▶ [Problem to solve] Tally the lines below that contain the word "chapter". Only the total should be given.

▶ [Material shown]
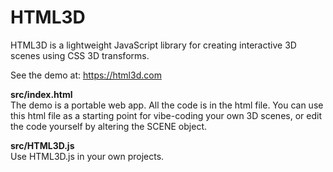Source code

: # HTML3D
HTML3D is a lightweight JavaScript library for creating interactive 3D scenes using CSS 3D transforms.

See the demo at: https://html3d.com

**src/index.html**<br>
The demo is a portable web app. All the code is in the html file. You can use this html file as a starting point for vibe-coding your own 3D scenes, or edit the code yourself by altering the SCENE object.

**src/HTML3D.js**<br>
Use HTML3D.js in your own projects.
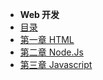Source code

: 
- **Web 开发**
- [目录](webDevelop/README.md)
- [第一章 HTML](webDevelop/chapter/html.md)
- [第二章 Node.Js](webDevelop/chapter/nodejs.md)
- [第三章 Javascript](webDevelop/chapter/javascript.md)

▶ [Answer area] 3